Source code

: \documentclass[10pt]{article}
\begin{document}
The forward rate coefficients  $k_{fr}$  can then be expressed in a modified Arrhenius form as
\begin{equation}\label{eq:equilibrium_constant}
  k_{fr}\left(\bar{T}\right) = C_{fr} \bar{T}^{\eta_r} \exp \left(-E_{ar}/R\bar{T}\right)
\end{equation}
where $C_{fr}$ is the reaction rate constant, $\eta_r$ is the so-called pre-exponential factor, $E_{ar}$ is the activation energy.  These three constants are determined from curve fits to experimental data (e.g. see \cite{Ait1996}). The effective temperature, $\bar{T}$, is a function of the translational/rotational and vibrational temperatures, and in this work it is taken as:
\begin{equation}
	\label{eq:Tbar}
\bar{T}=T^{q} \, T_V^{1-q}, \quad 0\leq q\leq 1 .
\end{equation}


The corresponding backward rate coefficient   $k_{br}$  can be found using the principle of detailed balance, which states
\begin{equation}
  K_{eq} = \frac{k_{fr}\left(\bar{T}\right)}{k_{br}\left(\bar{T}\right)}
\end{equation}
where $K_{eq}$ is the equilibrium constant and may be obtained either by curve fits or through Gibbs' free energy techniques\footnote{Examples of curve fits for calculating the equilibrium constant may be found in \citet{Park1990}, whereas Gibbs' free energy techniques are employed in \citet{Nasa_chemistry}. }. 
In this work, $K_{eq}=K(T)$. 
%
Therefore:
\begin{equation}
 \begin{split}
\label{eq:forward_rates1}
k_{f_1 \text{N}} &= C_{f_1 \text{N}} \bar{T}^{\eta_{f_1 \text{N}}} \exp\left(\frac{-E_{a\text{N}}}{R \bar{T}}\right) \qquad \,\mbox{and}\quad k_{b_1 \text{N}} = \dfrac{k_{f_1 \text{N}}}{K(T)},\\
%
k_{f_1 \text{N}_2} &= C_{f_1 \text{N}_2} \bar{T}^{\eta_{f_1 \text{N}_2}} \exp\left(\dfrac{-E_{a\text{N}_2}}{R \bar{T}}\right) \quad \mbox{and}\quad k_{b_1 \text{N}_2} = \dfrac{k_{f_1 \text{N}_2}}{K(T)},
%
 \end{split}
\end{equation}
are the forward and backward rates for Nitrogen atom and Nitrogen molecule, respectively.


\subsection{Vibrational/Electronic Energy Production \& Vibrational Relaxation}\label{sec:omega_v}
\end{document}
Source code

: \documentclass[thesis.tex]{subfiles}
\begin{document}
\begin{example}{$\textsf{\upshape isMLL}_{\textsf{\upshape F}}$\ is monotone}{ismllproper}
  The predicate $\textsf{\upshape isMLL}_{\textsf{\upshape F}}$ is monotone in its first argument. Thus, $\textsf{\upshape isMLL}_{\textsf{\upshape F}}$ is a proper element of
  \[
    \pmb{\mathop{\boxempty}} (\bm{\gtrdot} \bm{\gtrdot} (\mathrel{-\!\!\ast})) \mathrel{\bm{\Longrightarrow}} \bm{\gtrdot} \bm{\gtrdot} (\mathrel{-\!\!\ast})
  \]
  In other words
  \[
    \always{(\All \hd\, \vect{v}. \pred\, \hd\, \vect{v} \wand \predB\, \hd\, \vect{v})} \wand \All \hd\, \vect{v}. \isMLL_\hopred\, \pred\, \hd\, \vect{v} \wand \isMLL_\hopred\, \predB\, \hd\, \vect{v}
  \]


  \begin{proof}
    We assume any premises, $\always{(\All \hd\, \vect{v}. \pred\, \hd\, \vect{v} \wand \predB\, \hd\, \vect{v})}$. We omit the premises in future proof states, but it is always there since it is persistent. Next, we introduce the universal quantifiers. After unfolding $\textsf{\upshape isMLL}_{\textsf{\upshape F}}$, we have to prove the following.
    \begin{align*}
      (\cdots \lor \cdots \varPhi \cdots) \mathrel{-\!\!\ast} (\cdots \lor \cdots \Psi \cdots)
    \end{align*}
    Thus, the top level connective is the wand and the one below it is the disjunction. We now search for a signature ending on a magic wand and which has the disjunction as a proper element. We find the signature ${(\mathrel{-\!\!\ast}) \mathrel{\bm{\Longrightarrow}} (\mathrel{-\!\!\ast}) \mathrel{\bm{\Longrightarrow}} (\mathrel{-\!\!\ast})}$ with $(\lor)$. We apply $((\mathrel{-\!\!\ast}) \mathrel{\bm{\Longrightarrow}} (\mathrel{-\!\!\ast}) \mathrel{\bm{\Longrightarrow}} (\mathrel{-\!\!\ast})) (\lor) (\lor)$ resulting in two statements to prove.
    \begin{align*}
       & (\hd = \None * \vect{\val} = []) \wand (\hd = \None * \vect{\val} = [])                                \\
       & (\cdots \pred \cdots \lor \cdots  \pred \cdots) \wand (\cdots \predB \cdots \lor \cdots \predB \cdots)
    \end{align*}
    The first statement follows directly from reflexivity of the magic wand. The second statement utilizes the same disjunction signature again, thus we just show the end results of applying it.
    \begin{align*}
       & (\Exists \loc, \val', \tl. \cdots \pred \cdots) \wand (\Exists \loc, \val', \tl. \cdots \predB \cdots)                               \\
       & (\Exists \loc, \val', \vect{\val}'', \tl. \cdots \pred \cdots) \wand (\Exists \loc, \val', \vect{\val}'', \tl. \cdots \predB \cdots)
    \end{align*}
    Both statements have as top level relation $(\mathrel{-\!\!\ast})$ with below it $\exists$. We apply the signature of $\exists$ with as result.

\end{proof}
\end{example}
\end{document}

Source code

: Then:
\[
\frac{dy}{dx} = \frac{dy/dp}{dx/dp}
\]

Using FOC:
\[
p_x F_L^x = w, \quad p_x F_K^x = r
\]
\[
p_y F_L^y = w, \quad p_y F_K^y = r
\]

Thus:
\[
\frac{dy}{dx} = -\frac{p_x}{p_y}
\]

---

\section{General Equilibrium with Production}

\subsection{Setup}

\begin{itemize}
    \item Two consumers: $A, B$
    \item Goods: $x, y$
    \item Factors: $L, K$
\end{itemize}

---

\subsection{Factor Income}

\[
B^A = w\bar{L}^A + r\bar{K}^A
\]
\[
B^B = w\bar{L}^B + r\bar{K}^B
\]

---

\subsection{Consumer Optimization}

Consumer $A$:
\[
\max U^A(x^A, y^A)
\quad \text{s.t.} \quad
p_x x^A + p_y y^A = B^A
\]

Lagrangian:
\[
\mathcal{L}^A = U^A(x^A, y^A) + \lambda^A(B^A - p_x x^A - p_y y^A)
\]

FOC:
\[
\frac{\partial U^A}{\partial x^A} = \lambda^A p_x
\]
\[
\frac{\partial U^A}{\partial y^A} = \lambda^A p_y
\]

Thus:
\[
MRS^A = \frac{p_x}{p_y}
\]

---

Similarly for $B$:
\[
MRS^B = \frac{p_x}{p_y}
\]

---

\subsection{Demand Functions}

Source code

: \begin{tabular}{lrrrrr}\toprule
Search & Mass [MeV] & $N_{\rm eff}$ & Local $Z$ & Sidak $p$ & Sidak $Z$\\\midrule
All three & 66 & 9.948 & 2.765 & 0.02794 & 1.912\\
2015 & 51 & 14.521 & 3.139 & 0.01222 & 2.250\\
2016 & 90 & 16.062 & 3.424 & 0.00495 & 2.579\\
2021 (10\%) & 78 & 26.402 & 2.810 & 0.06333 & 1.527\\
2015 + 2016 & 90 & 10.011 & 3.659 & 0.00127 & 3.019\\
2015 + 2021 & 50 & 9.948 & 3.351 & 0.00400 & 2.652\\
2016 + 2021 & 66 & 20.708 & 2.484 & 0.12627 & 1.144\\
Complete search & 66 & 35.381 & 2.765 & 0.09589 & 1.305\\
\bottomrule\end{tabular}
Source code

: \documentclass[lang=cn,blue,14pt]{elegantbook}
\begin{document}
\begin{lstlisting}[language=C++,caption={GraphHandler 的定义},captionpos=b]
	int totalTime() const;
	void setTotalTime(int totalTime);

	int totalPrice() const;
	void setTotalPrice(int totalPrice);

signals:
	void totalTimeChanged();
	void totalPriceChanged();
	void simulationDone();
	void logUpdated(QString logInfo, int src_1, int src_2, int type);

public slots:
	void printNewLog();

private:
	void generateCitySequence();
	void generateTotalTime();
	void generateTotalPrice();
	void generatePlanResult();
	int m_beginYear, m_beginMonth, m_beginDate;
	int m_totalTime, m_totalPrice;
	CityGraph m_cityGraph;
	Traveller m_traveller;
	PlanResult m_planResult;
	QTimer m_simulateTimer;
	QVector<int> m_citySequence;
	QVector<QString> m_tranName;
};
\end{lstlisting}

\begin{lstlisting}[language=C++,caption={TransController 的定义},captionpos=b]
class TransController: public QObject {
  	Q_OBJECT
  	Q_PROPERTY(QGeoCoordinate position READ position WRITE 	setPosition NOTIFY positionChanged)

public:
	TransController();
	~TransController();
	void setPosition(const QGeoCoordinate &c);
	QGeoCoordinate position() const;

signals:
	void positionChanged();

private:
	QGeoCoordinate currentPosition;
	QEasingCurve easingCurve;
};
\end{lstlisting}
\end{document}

TASK TO COMPLETE |
In the listing above, how many lines include the string "public"? Say only the number.

WRITTEN RESPONSE |
3